* _What to produce_: Each line from the one containing "# Warn system" through the end of the entries below should be transcribed exactly, and no other line.

START Provided records

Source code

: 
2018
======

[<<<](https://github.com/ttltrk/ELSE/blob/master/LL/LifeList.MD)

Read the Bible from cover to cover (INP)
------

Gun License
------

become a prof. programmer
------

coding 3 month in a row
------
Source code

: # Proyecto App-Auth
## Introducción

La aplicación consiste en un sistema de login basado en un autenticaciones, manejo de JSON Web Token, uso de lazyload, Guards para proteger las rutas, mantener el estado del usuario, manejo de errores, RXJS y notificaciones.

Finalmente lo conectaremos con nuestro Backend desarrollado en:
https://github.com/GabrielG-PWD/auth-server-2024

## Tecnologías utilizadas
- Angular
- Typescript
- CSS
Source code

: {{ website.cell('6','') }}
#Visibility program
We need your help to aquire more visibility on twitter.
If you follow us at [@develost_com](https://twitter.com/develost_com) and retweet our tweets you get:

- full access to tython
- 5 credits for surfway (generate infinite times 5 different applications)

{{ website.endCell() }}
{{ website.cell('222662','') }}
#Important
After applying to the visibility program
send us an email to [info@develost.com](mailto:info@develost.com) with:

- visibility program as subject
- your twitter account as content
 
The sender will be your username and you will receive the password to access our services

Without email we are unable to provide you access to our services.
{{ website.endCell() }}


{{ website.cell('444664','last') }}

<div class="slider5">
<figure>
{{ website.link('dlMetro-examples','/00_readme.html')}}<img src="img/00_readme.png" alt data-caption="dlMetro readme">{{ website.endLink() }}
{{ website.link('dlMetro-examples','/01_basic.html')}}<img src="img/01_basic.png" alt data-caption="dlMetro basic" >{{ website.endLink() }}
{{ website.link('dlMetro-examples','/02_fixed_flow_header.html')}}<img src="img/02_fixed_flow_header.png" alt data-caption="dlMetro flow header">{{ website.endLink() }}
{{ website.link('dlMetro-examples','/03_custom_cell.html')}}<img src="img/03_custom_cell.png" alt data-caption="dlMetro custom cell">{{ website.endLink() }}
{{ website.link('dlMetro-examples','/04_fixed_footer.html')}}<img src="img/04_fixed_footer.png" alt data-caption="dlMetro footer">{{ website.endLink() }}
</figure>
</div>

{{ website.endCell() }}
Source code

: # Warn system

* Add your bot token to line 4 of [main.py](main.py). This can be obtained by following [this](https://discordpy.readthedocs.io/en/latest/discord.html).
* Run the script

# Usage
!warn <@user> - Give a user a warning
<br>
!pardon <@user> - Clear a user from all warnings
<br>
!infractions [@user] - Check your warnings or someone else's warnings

END Provided records

* _Written answer_:
: # Warn system

* Add your bot token to line 4 of [main.py](main.py). This can be obtained by following [this](https://discordpy.readthedocs.io/en/latest/discord.html).
* Run the script

# Usage
!warn <@user> - Give a user a warning
<br>
!pardon <@user> - Clear a user from all warnings
<br>
!infractions [@user] - Check your warnings or someone else's warnings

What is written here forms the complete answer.